Lemon & Blueberry Yoghurt Cakes
(from Sweet Pea Kitchen's Lemon-Blueberry Yoghurt Loaf recipe)
For the Loaf:
- 1 1/2 cups + 1 tablespoon plain flour, divided
- 2 teaspoons baking powder
- 1/2 teaspoon kosher salt
- 1 cup plain whole-milk yogurt
- 1 cup sugar
- 3 large eggs
- 2 teaspoons grated lemon zest (approximately 2 lemons)
- 1/2 teaspoon pure vanilla extract
- 1/2 cup vegetable oil
- 1 1/2 cups blueberries, fresh or frozen, thawed and rinsed
For the Lemon Syrup:
- 1/3 cup freshly squeezed lemon juice
- 1/3 cup sugar
For the Lemon Glaze:
- 1 cup icing sugar, sifted
- 2 to 3 tablespoons fresh lemon juice
- Preheat the oven to 170 deg C (350 deg F). Line a texas muffin pan with cupcake papers.
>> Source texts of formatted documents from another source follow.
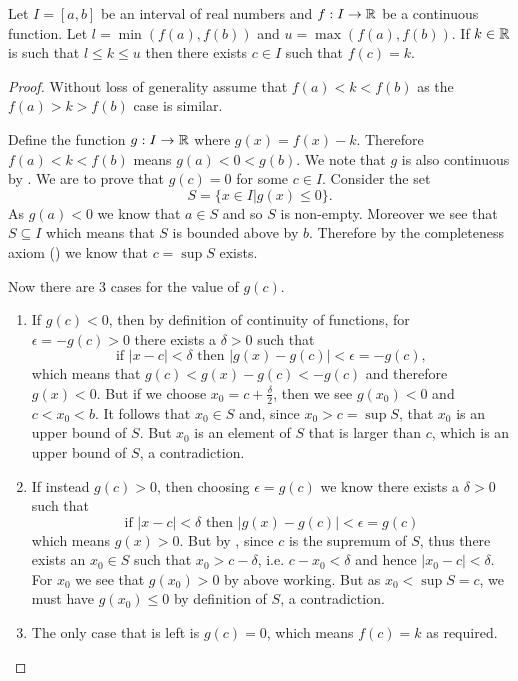 \begin{theorem}\label{thrm-intermediate-value-theorem}
    Let $I = [a, b]$ be an interval of real numbers and $f: I \to \mathbb{R}$ be a continuous function. Let $l = \min(f(a), f(b))$ and $u = \max(f(a), f(b))$. If $k \in \mathbb{R}$ is such that $l \leq k \leq u$ then there exists $c \in I$ such that $f(c) = k$.
\end{theorem}
\begin{proof}
    Without loss of generality assume that $f(a) < k < f(b)$ as the $f(a) > k > f(b)$ case is similar.

    Define the function $g: I \to \mathbb{R}$ where $g(x) = f(x) - k$. Therefore $f(a) < k < f(b)$ means $g(a) < 0 < g(b)$. We note that $g$ is also continuous by . We are to prove that $g(c) = 0$ for some $c \in I$. Consider the set
    \[
        S = \{x \in I \vert g(x) \leq 0\}.
    \]
    As $g(a) < 0$ we know that $a \in S$ and so $S$ is non-empty. Moreover we see that $S \subseteq I$ which means that $S$ is bounded above by $b$. Therefore by the completeness axiom () we know that $c = \sup S$ exists.

    Now there are 3 cases for the value of $g(c)$.
    \begin{enumerate}
        \item If $g(c) < 0$, then by definition of continuity of functions, for $\epsilon = -g(c) > 0$ there exists a $\delta > 0$ such that
        \[
            \text{if } |x - c| < \delta \text{ then } |g(x) - g(c)| < \epsilon = -g(c),
        \]
        which means that $g(c) < g(x) - g(c) < -g(c)$ and therefore $g(x) < 0$. But if we choose $x_0 = c + \frac\delta2$, then we see $g(x_0) < 0$ and $c < x_0 < b$. It follows that $x_0 \in S$ and, since $x_0 > c = \sup S$, that $x_0$ is an upper bound of $S$. But $x_0$ is an element of $S$ that is larger than $c$, which is an upper bound of $S$, a contradiction.

        \item If instead $g(c) > 0$, then choosing $\epsilon = g(c)$ we know there exists a $\delta > 0$ such that
        \[
            \text{if } |x - c| < \delta \text{ then } |g(x) - g(c)| < \epsilon = g(c)
        \]
        which means $g(x) > 0$. But by , since $c$ is the supremum of $S$, thus there exists an $x_0 \in S$ such that $x_0 > c - \delta$, i.e. $c - x_0 < \delta$ and hence $|x_0 - c| < \delta$. For $x_0$ we see that $g(x_0) > 0$ by above working. But as $x_0 < \sup S = c$, we must have $g(x_0) \leq 0$ by definition of $S$, a contradiction.

        \item The only case that is left is $g(c) = 0$, which means $f(c) = k$ as required.\qedhere
    \end{enumerate}
\end{proof}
- In a medium bowl, sift together flour, baking powder and salt; set aside.
- In a large bowl, whisk together the yogurt, sugar, eggs, lemon zest, vanilla and oil. Slowly whisk the dry ingredients into the wet ingredients. In a separate bowl, mix the blueberries with the remaining tablespoon of flour, and fold them very gently into the batter.
- Pour the batter into the prepared pan and bake 25 to 30 minutes. Let cool in the pans for 10 minutes.
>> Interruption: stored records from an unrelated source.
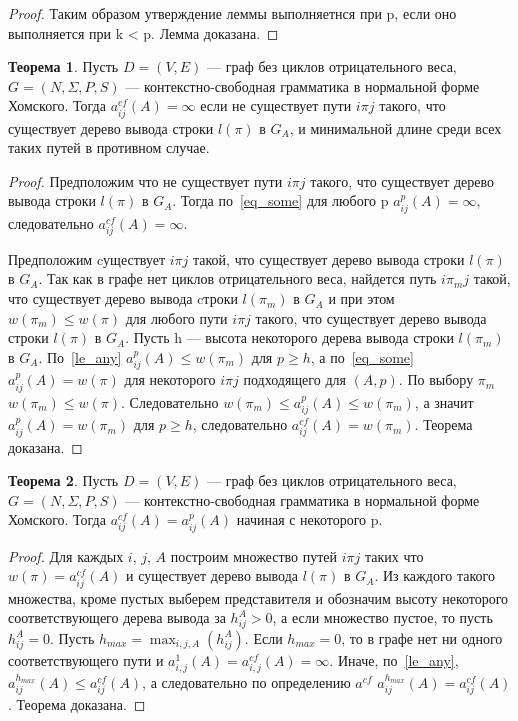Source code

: \documentclass[14pt]{matmex-diploma}
\theoremstyle{definition}
\newtheorem{theorem}{Теорема}
\begin{document}
\begin{proof}
            Таким образом утверждение леммы выполняетнся при p, если оно выполняется при k < p. Лемма доказана.            
       \end{proof}
        
        \begin{theorem}
        \label{th_correctness}
            Пусть $D=(V,E)$ --- граф без циклов отрицательного веса, $G=(N,\Sigma, P, S)$ --- контекстно-свободная грамматика в нормальной форме Хомского. Тогда $a^{cf}_{ij}(A) = \infty$ если не существует пути $i\pi j$ такого, что существует дерево вывода строки $l(\pi)$ в $G_A$, и минимальной длине среди всех таких путей в противном случае.
        \end{theorem}
        \begin{proof}
            Предположим что не существует пути $i\pi j$ такого, что существует дерево вывода строки $l(\pi)$ в $G_A$. Тогда по~\cref{eq_some} для любого p $a^p_{ij}(A) = \infty$, следовательно $a^{cf}_{ij}(A) = \infty$.
            
            Предположим cуществует $i\pi j$ такой, что существует дерево вывода строки $l(\pi)$ в $G_A$. Так как в графе нет циклов отрицательного веса, найдется путь $i\pi_m j$ такой, что существует дерево вывода cтроки $l(\pi_m)$ в $G_A$ и при этом $w(\pi_m) \le w(\pi)$ для любого пути $i\pi j$ такого, что существует дерево вывода строки $l(\pi)$ в $G_A$. Пусть h --- высота некоторого дерева вывода строки $l(\pi_m)$ в $G_A$. По~\cref{le_any} $a^p_{ij}(A) \le w(\pi_m)$ для $p \ge h$, а по~\cref{eq_some} $a^p_{ij}(A) = w(\pi)$ для некоторого $i\pi j$ подходящего для $(A, p)$. По выбору $\pi_m$
         $w(\pi_m) \le w(\pi)$. Следовательно $w(\pi_m) \le a^p_{ij}(A) \le w(\pi_m)$, а значит $a^p_{ij}(A) = w(\pi_m)$ для $p \ge h$, следовательно $a^{cf}_{ij}(A) = w(\pi_m)$. Теорема доказана.
        \end{proof}
        
        \begin{theorem}
        \label{th_finiteness}
            Пусть $D=(V,E)$ --- граф без циклов отрицательного веса, $G=(N,\Sigma, P, S)$ --- контекстно-свободная грамматика в нормальной форме Хомского. Тогда $a^{cf}_{ij}(A) = a^p_{ij}(A)$ начиная с некоторого p.
        \end{theorem}
        \begin{proof}
            Для каждых $i$, $j$, $A$ построим множество путей $i\pi j$ таких что $w(\pi) = a^{cf}_{ij}(A)$ и существует дерево вывода $l(\pi)$ в $G_A$. Из каждого такого множества, кроме пустых выберем представителя и обозначим высоту некоторого соответствующего дерева вывода за $h^A_{ij} > 0$, а если множество пустое, то пусть $h^A_{ij} = 0$. Пусть $h_{max} = \max_{i, j, A}(h^A_{ij})$. Если $h_{max} = 0$, то в графе нет ни одного соответствующего пути и $a^1_{i,j}(A) = a^{cf}_{i,j}(A) = \infty$. Иначе, по~\cref{le_any}, $a^{h_{max}}_{ij}(A) \le a^{cf}_{ij}(A)$, а следовательно по определению $a^{cf}$ $a^{h_{max}}_{ij}(A) = a^{cf}_{ij}(A)$. Теорема доказана.     
        \end{proof}
\end{document}
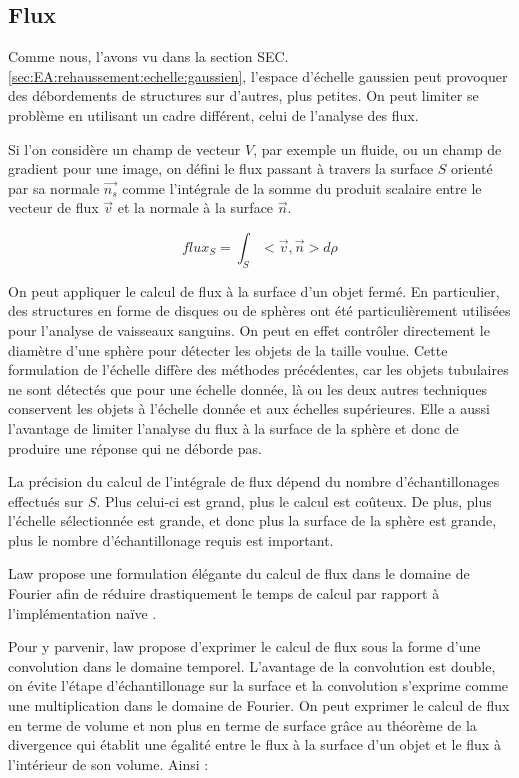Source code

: \subsection{Flux}
\label{sec:EA:rehaussement:echelle:flux}

Comme nous, l'avons vu dans la section SEC. \ref{sec:EA:rehaussement:echelle:gaussien}, l'espace d'échelle gaussien peut provoquer des débordements de structures sur d'autres, plus petites. On peut limiter se problème en utilisant un cadre différent, celui de l'analyse des flux.

Si l'on considère un champ de vecteur $V$, par exemple un fluide, ou un champ de gradient pour une image, on défini le flux passant à travers la surface $S$ orienté par sa normale $\vec{n_s}$ comme l'intégrale de la somme du produit scalaire entre le vecteur de flux $\vec{v}$ et la normale à la surface $\vec{n}$.

\begin{equation}
flux_S = \int_{S}< \vec{v},\vec{n} > d\rho
\end{equation}

On peut appliquer le calcul de flux à la surface d'un objet fermé. En particulier, des structures en forme de disques ou de sphères ont été particulièrement utilisées pour l'analyse de vaisseaux sanguins. On peut en effet contrôler directement le diamètre d'une sphère pour détecter les objets de la taille voulue. Cette formulation de l'échelle diffère des méthodes précédentes, car les objets tubulaires ne sont détectés que pour une échelle donnée, là ou les deux autres techniques conservent les objets à l'échelle donnée et aux échelles supérieures. Elle a aussi l'avantage de limiter l'analyse du flux à la surface de la sphère et donc de produire une réponse qui ne déborde pas.

La précision du calcul de l'intégrale de flux dépend du nombre d'échantillonages effectués sur $S$. Plus celui-ci est grand, plus le calcul est coûteux. De plus, plus l'échelle sélectionnée est grande, et donc plus la surface de la sphère est grande, plus le nombre d'échantillonage requis est important.

Law propose une formulation élégante du calcul de flux dans le domaine de Fourier afin de réduire drastiquement le temps de calcul par rapport à l'implémentation naïve \cite{law2009_efficient_implementation}.

Pour y parvenir, law propose d'exprimer le calcul de flux sous la forme d'une convolution dans le domaine temporel. L'avantage de la convolution est double, on évite l'étape d'échantillonage sur la surface et la convolution s'exprime comme une multiplication dans le domaine de Fourier. On peut exprimer le calcul de flux en terme de volume et non plus en terme de surface grâce au théorème de la divergence qui établit une égalité entre le flux à la surface d'un objet et le flux à l'intérieur de son volume. Ainsi :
- While the loaf is cooling, make the lemon syrup in a small saucepan over medium heat. Stir together the lemon juice and sugar until the sugar is completely dissolved. Once dissolved, continue to cook for 3 more minutes. Remove from the heat; set aside.
- Use a toothpick to poke holes in the tops of the warm cakes. Brush the top with the lemon syrup. Let the syrup soak into the cake and brush again. Let the cake cool completely.
- To make the lemon glaze, in a small bowl, whisk together the icing sugar and 2-3 tablespoons of the lemon juice. The mixture should be thick but pourable. Add up to another tablespoon of lemon juice if the mixture is too stiff. Pour the lemon glaze over the top of each cake. Let the lemon glaze harden, about 15 minutes, before serving.